Analytical Quiz: NumPy & Pandas

1. You're given a dataset with millions of rows. Why are NumPy arrays or Pandas DataFrames preferred over Python lists and dictionaries?

A) They are easier to read and debug

B) They consume significantly less memory and provide faster computations

C) They automatically remove missing data

D) They support more data types

2. How would you efficiently compute the mean income by city across a large dataset using Pandas?

A) Iterate manually over each row and calculate means

B) Group the data by city and use .mean() method

C) Convert Pandas DataFrame to a Python list, then calculate the mean

D) Use NumPy arrays exclusively for mean calculation

3. If you find many NaN values in your dataset, which first step should you take to handle them?

A) Immediately drop all NaN values

B) Fill NaN values with zero

C) Investigate the cause and distribution of NaNs

D) Randomly replace NaNs with existing data

4. To confirm suspicion of highly correlated columns using Pandas, you would:

A) Calculate standard deviation

B) Perform a .corr() analysis

C) Inspect a histogram

D) Count unique values

5. Which scenario illustrates NumPy's vectorized operations significantly improving performance?

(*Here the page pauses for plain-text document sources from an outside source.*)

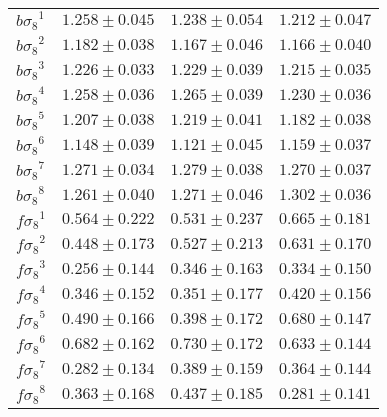 \documentclass[astrosymb,twocolumn]{aastex631}
\newcommand{\bs}{\ensuremath{b\sigma_8}}
\renewcommand{\fs}{\ensuremath{f\!\sigma_8}}
\begin{document}
\begin{table}
\begin{tabularx}{\columnwidth}{X c c c}
    $\bs^1$ &$1.258\pm0.045$ & $1.238\pm0.054$ & $1.212\pm0.047$ \\
    $\bs^2$ & $1.182\pm0.038$ & $1.167\pm0.046$ & $1.166\pm 0.040$ \\
        $\bs^3$ & $1.226\pm0.033$ & $1.229\pm0.039$ & $1.215\pm0.035$ \\
            $\bs^4$ & $1.258\pm0.036$ & $1.265\pm0.039$ & $1.230\pm0.036$ \\
            $\bs^5$ & $1.207\pm0.038$ & $1.219\pm0.041$ & $1.182\pm0.038$ \\
            $\bs^6$ & $1.148\pm0.039$ & $1.121\pm0.045$ & $1.159\pm0.037$ \\
            $\bs^7$ & $1.271\pm0.034$ & $1.279\pm0.038$ & $1.270\pm0.037$ \\
            $\bs^8$ & $1.261\pm0.040$ & $1.271\pm0.046$ & $1.302\pm0.036$ \\
    \hline

    $\fs^1$ & $0.564\pm 0.222$ & $0.531\pm0.237$ & $0.665\pm0.181$ \\
    $\fs^2$ & $0.448\pm0.173$ & $0.527\pm0.213$ & $0.631\pm 0.170$ \\
        $\fs^3$ & $0.256\pm0.144$ & $0.346\pm 0.163$ & $0.334\pm0.150$ \\
            $\fs^4$ & $0.346\pm0.152$ & $0.351\pm0.177$ & $0.420\pm 0.156$ \\
            $\fs^5$ & $0.490\pm 0.166$ & $0.398\pm 0.172$ & $0.680\pm 0.147$ \\
            $\fs^6$ & $0.682\pm 0.162$ & $0.730\pm 0.172$ & $0.633\pm 0.144$ \\
            $\fs^7$ & $0.282\pm 0.134$ & $0.389\pm 0.159$ & $0.364\pm 0.144$ \\   
            $\fs^8$ & $0.363\pm 0.168$ & $0.437\pm 0.185$ & $0.281\pm 0.141$ \\ 
    \hline
\end{tabularx}
\label{tab:results_lowz_cmass}
\end{table}
\end{document}
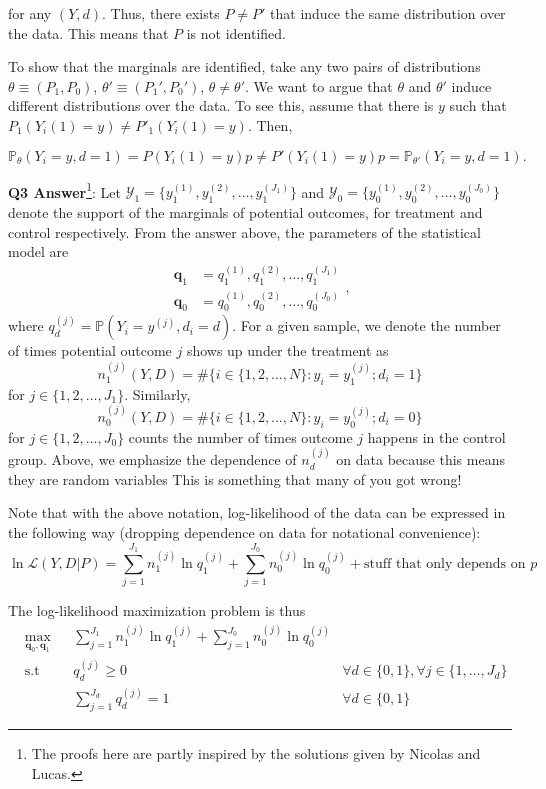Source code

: \documentclass[11pt]{article} %
\begin{document}
\noindent for any $(Y,d)$. Thus, there exists $P \neq P'$ that induce the same distribution over the data. This means that $P$ is not identified. 

To show that the marginals are identified, take any two pairs of distributions $\theta \equiv (P_1,P_0)$, $\theta' \equiv (P_1',P_0')$, $\theta \neq \theta'$. We want to argue that $\theta$ and $\theta'$ induce different distributions over the data. To see this, assume that there is $y$ such that $P_1(Y_i(1) = y ) \neq P'_1(Y_i(1) = y ) $. Then, 

\[  \mathbb{P}_{\theta} (Y_i = y, d = 1 ) = P(Y_i(1)=y) p  \neq  P'(Y_i(1)=y)  p = \mathbb{P}_{\theta'} (Y_i = y, d = 1 ).   \]


\noindent \textbf{Q3 Answer}\footnote{The proofs here are partly inspired by the
  solutions given by Nicolas and Lucas.}:  Let $\mathcal{Y}_1 = \{ y_1^{(1)}, y_1^{(2)}, \ldots, y_1^{(J_1)} \}$ and
$\mathcal {Y}_0 = \{ y_0^{(1)}, y_0^{(2)}, \ldots, y_0^{(J_0)} \}$ denote the
support of the marginals of potential outcomes, for treatment and control respectively.
From the answer above, the parameters of the statistical model are
\[
  \begin{aligned}
    \mathbf q_1 &= q_1^{(1)}, q_1^{(2)}, \ldots, q_1^{(J_1)} \\
    \mathbf q_0 &= q_0^{(1)}, q_0^{(2)}, \ldots, q_0^{(J_0)}
  \end{aligned}
,\]
where $q_d^{(j)} = \mathbb P(Y_i = y^{(j)}, d_i=d)$. For a given sample, we denote
the number of times potential outcome $j$ shows up under the 
treatment as 
\[ n_1^{(j)}(Y,D) = \#\{i \in \{1,2,\ldots, N\} : y_i = y_1^{(j)} ; d_i = 1\}\]
for $j \in \{1,2,\ldots, J_1\}$. Similarly,
\[ n_0^{(j)}(Y,D) = \#\{i \in \{1,2,\ldots, N\} : y_i = y_0^{(j)} ; d_i = 0\}\]
for $j \in \{1,2,\ldots, J_0\}$ counts the number of times outcome $j$ happens
in the control group. Above, we emphasize the dependence of $n_d^{(j)}$ on
data because this means they are random variables  This is something that many
of you got wrong!  


Note that with the above notation, log-likelihood of the data can be
expressed in the following way (dropping dependence on data for notational convenience): 
\[ \ln \mathcal L(Y,D|P) = \sum_{j=1}^{J_1} n_1^{(j)} \ln q_1^{(j)} + \sum_{j=1}^{J_0} n_0^{(j)} \ln
  q_0^{(j)} + \text{stuff that only depends on }p\]

The log-likelihood maximization problem is thus
\[
  \begin{aligned}
    & \max_{\mathbf q_0, \mathbf q_1} && \sum_{j=1}^{J_1} n_1^{(j)} \ln q_1^{(j)} + \sum_{j=1}^{J_0} n_0^{(j)} \ln
    q_0^{(j)} &  \\
    & \text{s.t} && q_d^{(j)} \geq 0 & \forall d\in\{0,1\}, \forall j\in\{1,\ldots,
    J_d\} \\
    & && \sum_{j=1}^{J_d} q_d^{(j)} = 1 & \forall d\in\{0,1\}
  \end{aligned}
\]
\end{document}
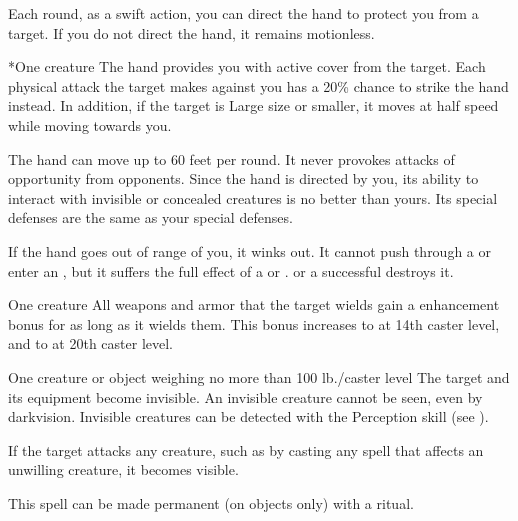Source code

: Each round, as a swift action, you can direct the hand to protect you from a target. If you do not direct the hand, it remains motionless.
\begin{spelltarget}*{One creature}
    \spelleffect The hand provides you with active cover from the target. Each physical attack the target makes against you has a 20\% chance to strike the hand instead. In addition, if the target is Large size or smaller, it moves at half speed while moving towards you.
\end{spelltarget}
\spellnotes The hand can move up to 60 feet per round. It never provokes attacks of opportunity from opponents. Since the hand is directed by you, its ability to interact with invisible or concealed creatures is no better than yours. Its special defenses are the same as your special defenses.

If the hand goes out of range of you, it winks out. It cannot push through a  or enter an , but it suffers the full effect of a  or .  or a successful  destroys it.

\spellrng{\rngclose}
\spelldur{\durshort}
\begin{spelltarget}{One creature}
    \spelleffect All weapons and armor that the target wields gain a  enhancement bonus for as long as it wields them. This bonus increases to  at 14th caster level, and to  at 20th caster level.
\end{spelltarget}

\spellrng{\rngclose}
\spelldur{\durshort \dismissable}
\begin{spelltarget}{One creature or object weighing no more than 100 lb./caster level}
    \spelleffect The target and its equipment become invisible. An invisible creature cannot be seen, even by darkvision. Invisible creatures can be detected with the Perception skill (see ).
    
    If the target attacks any creature, such as by casting any spell that affects an unwilling creature, it becomes visible.
\end{spelltarget}
\spellnotes This spell can be made permanent (on objects only) with a  ritual.

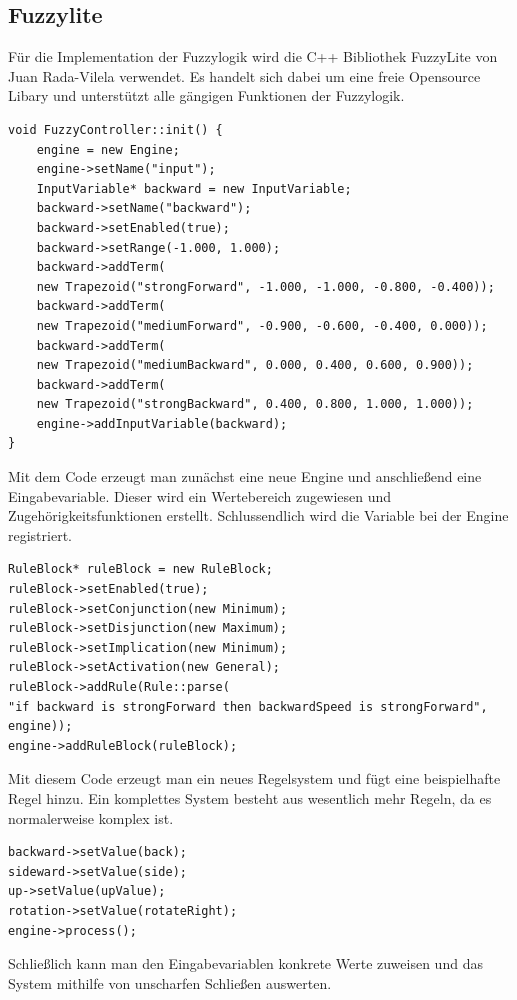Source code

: \subsection{Fuzzylite}
Für die Implementation der Fuzzylogik wird die C++ Bibliothek FuzzyLite von Juan Rada-Vilela verwendet. Es handelt sich dabei um eine freie Opensource Libary und unterstützt alle gängigen Funktionen der Fuzzylogik.\cite{fuzzylite}  %
\begin{lstlisting}[caption=Beispielcode zur Erzeugung eines neuen Fuzzymodells]
void FuzzyController::init() {
	engine = new Engine;
	engine->setName("input");
	InputVariable* backward = new InputVariable;
	backward->setName("backward");
	backward->setEnabled(true);
	backward->setRange(-1.000, 1.000);
	backward->addTerm(
	new Trapezoid("strongForward", -1.000, -1.000, -0.800, -0.400));
	backward->addTerm(
	new Trapezoid("mediumForward", -0.900, -0.600, -0.400, 0.000));
	backward->addTerm(
	new Trapezoid("mediumBackward", 0.000, 0.400, 0.600, 0.900));
	backward->addTerm(
	new Trapezoid("strongBackward", 0.400, 0.800, 1.000, 1.000));
	engine->addInputVariable(backward);
}
\end{lstlisting}
Mit dem Code erzeugt man zunächst eine neue Engine und anschließend eine Eingabevariable. Dieser wird ein Wertebereich zugewiesen und Zugehörigkeitsfunktionen erstellt. Schlussendlich wird die Variable bei der Engine registriert. 
\begin{lstlisting}[caption=Code zur Erzeugung von einem Regelsystem]
RuleBlock* ruleBlock = new RuleBlock;
ruleBlock->setEnabled(true);
ruleBlock->setConjunction(new Minimum);
ruleBlock->setDisjunction(new Maximum);
ruleBlock->setImplication(new Minimum);
ruleBlock->setActivation(new General);
ruleBlock->addRule(Rule::parse(
"if backward is strongForward then backwardSpeed is strongForward",
engine));
engine->addRuleBlock(ruleBlock);
\end{lstlisting}
Mit diesem Code erzeugt man ein neues Regelsystem und fügt eine beispielhafte Regel hinzu. Ein komplettes System besteht aus wesentlich mehr Regeln, da es normalerweise komplex ist.
\begin{lstlisting}[caption=Code zur Auswertung des Regelsystems]
backward->setValue(back);
sideward->setValue(side);
up->setValue(upValue);
rotation->setValue(rotateRight);
engine->process();
\end{lstlisting}
Schließlich kann man den Eingabevariablen konkrete Werte zuweisen und das System mithilfe von unscharfen Schließen auswerten.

A) Reading data from CSV files

B) Summing large arrays element-wise

C) Printing data to a console

D) Loading data into memory

Analytical Quiz: Data Gathering

1. How would you collect product data from an online store without an API?

A) Request database access from the store

B) Scrape the website using tools like BeautifulSoup or Selenium

C) Ask the store to manually send product data

D) Wait for the store to develop an API

2. When scraping websites, important ethical and legal considerations include:

A) Ignoring robots.txt for more data

B) Ensuring you follow terms of service and respecting privacy

C) Scraping only at peak traffic times

D) Collecting personal data without consent

3. To efficiently gather data from an API limited to 1000 records per request:

A) Request all data at once

B) Batch requests and store data incrementally

C) Request fewer than 1000 records each time

D) Continuously repeat the same request

4. How could you handle failed page loads when scraping a public news site?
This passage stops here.